┌─ DATASET
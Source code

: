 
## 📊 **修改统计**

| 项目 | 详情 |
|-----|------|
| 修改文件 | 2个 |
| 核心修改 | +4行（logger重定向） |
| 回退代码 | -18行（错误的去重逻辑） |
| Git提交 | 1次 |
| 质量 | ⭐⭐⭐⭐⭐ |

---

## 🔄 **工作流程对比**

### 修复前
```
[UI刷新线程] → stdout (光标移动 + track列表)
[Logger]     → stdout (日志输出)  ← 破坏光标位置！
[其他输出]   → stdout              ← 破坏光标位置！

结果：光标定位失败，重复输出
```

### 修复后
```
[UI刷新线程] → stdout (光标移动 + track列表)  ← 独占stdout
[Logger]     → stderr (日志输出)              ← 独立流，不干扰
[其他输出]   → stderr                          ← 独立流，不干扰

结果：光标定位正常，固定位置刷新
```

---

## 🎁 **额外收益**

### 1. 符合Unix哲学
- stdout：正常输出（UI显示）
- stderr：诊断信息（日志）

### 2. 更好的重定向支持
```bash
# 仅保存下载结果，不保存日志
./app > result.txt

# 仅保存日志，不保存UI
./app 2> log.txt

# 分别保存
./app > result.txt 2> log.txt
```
└─
┌─ DATASET
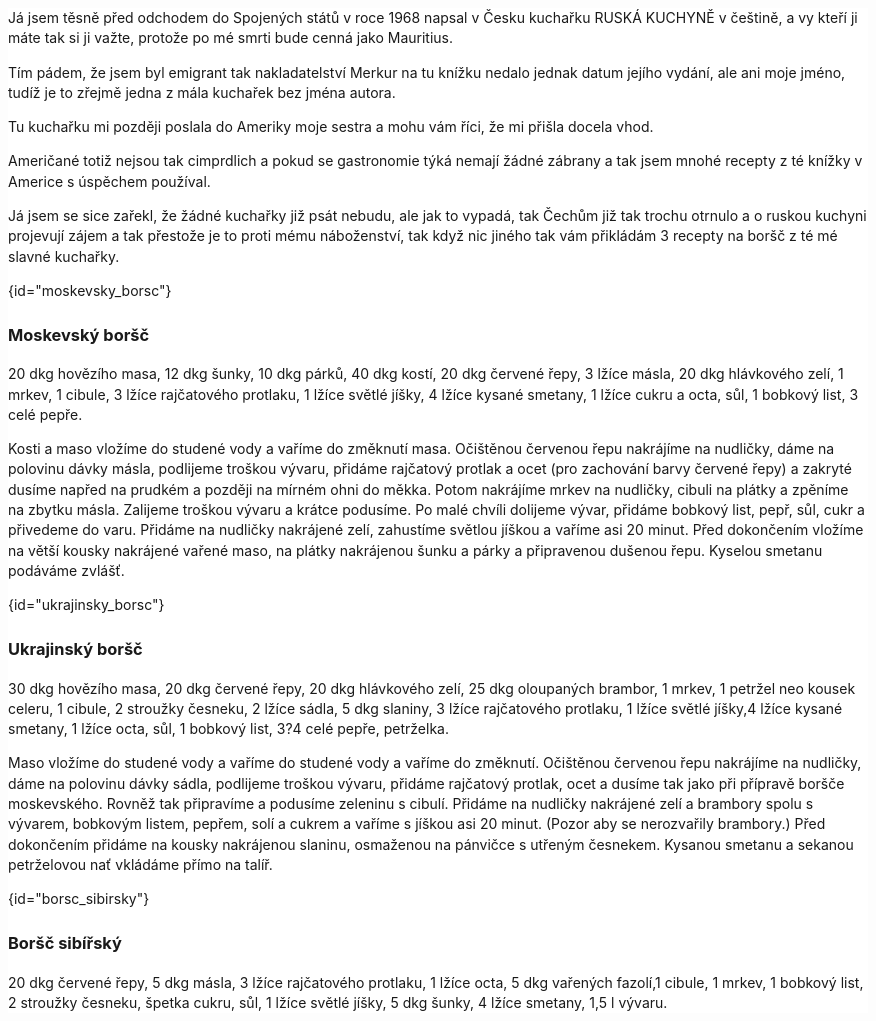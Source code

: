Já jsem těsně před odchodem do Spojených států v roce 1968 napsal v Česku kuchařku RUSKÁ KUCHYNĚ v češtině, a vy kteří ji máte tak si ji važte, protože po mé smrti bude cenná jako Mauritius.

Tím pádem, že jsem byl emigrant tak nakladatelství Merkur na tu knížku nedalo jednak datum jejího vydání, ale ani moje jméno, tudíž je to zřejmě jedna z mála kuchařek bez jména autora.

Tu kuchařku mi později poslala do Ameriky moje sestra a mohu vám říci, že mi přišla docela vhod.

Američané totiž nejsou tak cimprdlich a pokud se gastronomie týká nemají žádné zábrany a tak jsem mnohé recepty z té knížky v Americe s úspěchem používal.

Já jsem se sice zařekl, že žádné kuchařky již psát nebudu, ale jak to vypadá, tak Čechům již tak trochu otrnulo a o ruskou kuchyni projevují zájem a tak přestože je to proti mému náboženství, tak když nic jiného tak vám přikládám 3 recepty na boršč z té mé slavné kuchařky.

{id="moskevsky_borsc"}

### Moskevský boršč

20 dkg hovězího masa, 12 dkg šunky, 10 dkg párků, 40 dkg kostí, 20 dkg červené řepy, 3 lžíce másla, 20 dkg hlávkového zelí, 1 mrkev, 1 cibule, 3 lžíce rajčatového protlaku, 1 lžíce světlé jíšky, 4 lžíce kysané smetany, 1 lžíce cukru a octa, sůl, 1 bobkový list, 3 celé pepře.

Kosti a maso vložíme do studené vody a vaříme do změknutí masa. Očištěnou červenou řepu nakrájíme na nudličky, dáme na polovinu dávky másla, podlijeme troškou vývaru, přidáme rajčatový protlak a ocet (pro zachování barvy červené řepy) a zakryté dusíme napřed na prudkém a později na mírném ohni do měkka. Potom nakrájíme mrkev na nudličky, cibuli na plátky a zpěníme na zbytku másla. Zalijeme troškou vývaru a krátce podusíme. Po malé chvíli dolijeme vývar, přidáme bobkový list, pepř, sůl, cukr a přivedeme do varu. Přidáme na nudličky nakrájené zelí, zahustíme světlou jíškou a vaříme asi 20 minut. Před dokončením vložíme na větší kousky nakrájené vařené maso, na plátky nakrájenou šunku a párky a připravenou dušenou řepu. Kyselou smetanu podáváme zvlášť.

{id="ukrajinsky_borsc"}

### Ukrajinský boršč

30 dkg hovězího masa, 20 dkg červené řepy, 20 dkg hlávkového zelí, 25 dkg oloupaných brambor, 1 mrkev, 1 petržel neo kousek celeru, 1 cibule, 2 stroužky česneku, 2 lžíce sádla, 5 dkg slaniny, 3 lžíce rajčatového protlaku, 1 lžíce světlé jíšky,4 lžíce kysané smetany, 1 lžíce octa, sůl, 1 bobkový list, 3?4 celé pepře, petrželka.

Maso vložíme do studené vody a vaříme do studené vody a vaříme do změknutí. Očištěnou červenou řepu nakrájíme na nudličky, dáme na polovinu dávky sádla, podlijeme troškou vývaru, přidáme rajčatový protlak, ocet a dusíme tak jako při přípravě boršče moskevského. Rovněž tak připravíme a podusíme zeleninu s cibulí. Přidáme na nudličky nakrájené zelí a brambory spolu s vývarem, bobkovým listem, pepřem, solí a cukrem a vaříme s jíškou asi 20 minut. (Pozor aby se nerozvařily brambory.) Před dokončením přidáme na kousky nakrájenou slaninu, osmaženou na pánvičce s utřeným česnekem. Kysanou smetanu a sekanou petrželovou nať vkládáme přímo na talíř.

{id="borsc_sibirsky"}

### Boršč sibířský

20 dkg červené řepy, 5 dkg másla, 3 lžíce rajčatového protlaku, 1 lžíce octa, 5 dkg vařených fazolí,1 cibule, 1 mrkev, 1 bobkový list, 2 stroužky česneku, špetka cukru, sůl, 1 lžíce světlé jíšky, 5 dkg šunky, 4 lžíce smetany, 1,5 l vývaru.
└─
**EXERCISE**. Say how many lines in the data hold the string "řepu", and say nothing else.

**YOUR SOLUTION**. 2